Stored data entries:
######

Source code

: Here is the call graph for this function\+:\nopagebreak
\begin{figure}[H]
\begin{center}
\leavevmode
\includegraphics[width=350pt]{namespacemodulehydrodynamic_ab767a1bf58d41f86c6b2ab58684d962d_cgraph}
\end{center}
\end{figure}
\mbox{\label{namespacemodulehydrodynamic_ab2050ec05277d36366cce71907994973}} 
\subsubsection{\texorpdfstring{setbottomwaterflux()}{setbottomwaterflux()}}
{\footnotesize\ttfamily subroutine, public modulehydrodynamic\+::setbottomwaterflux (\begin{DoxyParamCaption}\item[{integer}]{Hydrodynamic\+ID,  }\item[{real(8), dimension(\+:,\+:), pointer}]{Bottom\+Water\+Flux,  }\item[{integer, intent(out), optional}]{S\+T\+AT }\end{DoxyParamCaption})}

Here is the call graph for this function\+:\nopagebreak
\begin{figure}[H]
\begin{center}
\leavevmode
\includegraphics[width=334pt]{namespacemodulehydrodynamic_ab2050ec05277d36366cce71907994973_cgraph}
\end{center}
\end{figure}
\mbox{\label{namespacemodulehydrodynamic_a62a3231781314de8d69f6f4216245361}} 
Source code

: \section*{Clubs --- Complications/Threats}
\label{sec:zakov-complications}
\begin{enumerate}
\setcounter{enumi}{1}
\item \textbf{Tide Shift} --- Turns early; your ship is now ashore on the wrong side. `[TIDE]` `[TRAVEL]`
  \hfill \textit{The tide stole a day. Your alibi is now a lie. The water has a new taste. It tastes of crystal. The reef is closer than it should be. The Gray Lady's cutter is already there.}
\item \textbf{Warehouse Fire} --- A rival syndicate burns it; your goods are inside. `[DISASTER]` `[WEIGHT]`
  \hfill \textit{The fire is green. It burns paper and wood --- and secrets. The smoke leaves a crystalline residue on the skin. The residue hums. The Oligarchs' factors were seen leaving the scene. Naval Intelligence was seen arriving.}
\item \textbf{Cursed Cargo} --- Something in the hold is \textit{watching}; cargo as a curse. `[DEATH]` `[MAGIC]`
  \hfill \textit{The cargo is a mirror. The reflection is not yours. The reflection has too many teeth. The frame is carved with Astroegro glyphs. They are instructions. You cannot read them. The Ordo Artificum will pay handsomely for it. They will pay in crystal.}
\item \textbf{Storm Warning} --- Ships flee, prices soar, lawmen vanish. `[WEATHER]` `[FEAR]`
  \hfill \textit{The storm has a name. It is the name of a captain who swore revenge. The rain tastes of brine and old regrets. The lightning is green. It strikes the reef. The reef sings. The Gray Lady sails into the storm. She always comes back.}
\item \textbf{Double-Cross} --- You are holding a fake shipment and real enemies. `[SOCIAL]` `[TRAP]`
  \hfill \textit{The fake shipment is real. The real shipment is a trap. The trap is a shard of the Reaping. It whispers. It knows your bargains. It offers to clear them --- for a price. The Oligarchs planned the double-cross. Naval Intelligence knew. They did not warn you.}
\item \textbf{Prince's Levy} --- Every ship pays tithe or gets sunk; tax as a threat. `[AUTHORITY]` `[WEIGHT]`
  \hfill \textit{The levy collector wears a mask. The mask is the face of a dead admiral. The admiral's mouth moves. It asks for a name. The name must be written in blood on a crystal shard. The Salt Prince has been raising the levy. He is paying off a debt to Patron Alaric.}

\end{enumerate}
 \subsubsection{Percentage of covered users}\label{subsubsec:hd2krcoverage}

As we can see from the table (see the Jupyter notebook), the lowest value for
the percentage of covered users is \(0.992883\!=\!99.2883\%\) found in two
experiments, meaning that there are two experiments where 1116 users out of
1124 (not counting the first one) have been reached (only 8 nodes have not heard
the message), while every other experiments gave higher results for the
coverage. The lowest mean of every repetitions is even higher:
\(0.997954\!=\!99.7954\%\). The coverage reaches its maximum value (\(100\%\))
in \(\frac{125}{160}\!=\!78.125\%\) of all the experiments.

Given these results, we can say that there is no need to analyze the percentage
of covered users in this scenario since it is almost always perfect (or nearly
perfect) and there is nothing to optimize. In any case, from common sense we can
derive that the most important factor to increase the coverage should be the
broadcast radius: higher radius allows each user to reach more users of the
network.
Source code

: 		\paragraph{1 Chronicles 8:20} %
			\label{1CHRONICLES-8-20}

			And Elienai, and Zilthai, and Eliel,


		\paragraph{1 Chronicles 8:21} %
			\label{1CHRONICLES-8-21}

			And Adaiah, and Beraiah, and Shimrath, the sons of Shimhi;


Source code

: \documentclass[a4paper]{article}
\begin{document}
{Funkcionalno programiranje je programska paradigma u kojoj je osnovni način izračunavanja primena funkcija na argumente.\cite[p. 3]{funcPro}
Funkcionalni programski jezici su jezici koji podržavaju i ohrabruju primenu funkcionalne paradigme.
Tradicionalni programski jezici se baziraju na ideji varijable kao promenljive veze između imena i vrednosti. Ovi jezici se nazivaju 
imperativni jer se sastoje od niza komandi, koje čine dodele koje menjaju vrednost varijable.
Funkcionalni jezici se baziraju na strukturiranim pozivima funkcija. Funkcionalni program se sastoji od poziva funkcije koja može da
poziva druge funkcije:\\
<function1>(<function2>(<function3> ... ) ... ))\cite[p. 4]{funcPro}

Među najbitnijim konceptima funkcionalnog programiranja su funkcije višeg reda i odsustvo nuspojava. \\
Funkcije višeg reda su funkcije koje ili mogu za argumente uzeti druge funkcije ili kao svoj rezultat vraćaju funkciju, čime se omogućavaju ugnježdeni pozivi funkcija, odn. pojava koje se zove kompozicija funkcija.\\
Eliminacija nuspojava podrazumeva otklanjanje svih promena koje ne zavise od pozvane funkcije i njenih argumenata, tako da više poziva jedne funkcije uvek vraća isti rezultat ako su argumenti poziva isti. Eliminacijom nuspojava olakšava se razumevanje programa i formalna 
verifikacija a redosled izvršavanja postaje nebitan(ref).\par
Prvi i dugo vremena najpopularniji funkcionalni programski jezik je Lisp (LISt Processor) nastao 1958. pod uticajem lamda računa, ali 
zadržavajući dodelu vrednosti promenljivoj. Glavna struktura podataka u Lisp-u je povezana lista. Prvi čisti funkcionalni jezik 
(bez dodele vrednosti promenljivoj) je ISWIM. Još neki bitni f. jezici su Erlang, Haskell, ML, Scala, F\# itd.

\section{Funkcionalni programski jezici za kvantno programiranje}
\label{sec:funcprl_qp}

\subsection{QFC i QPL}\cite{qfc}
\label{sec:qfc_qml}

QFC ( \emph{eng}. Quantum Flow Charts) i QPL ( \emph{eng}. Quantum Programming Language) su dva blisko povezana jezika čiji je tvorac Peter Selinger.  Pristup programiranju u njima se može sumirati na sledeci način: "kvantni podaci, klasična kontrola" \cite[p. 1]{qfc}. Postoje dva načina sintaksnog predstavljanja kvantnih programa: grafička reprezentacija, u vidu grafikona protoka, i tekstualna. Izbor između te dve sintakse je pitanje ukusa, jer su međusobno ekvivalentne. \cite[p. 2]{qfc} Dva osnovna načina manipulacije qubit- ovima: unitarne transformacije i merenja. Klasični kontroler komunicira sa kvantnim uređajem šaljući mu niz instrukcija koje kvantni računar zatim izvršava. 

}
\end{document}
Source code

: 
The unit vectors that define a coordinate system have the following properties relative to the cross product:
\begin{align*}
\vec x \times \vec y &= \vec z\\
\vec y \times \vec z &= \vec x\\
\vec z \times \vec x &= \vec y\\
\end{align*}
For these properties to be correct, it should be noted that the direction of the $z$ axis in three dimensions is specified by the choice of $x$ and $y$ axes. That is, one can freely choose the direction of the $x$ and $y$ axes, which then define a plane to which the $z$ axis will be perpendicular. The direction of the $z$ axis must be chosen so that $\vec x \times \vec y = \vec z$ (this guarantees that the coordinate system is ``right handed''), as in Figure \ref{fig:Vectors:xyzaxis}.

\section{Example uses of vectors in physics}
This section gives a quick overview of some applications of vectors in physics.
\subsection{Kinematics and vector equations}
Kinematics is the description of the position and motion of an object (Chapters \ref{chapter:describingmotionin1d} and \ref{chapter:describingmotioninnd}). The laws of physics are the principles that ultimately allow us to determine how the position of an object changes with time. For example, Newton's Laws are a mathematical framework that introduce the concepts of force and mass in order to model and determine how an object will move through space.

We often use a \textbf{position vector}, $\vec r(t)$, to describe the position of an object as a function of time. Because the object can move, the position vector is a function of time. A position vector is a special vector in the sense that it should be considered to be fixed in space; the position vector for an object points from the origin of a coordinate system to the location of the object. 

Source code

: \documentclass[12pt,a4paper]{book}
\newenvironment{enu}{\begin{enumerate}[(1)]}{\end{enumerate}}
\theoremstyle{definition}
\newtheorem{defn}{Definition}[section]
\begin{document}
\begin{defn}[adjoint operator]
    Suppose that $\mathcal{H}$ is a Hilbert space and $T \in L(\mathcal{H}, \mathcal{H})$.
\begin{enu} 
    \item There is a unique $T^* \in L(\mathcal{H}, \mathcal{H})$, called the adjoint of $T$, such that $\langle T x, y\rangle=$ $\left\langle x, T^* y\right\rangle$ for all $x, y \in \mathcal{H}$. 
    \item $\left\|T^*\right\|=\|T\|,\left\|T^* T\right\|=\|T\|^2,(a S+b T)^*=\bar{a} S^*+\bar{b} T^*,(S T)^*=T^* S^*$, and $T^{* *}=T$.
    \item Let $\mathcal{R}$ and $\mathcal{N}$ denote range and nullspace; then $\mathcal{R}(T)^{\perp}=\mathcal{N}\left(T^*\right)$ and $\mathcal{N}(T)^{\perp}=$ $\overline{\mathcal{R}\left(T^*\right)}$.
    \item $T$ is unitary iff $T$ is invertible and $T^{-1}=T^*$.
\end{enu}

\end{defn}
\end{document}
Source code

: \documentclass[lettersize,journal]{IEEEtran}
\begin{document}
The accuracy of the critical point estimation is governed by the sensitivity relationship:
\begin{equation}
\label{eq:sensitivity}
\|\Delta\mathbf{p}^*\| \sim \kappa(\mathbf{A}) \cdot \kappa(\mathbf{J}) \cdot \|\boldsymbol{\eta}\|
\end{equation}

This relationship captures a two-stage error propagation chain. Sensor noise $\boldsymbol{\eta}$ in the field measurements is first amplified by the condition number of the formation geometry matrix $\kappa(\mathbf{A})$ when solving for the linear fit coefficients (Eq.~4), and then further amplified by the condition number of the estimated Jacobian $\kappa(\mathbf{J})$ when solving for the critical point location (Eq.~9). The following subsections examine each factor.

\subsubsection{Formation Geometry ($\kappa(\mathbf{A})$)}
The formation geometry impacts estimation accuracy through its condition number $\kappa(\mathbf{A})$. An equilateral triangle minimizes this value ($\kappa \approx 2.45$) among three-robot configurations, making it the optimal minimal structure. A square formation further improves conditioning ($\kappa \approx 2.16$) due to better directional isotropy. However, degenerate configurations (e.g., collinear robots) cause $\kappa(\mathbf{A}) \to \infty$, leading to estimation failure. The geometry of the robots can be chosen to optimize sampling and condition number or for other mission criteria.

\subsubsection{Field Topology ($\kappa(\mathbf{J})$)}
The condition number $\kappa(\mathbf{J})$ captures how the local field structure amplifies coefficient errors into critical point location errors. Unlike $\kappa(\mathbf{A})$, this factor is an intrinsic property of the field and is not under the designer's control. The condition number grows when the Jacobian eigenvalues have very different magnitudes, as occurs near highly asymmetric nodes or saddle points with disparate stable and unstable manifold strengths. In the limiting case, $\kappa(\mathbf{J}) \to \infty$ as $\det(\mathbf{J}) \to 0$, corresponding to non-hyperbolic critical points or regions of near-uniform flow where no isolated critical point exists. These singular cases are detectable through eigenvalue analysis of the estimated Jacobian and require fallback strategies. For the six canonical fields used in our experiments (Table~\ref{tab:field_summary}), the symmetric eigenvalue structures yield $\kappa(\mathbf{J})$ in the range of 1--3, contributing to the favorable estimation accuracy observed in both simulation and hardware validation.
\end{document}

######

REQUIREMENT:
A complete answer gives every line of the records holding "width".

TASK SOLUTION:
\includegraphics[width=350pt]{namespacemodulehydrodynamic_ab767a1bf58d41f86c6b2ab58684d962d_cgraph}
\includegraphics[width=334pt]{namespacemodulehydrodynamic_ab2050ec05277d36366cce71907994973_cgraph}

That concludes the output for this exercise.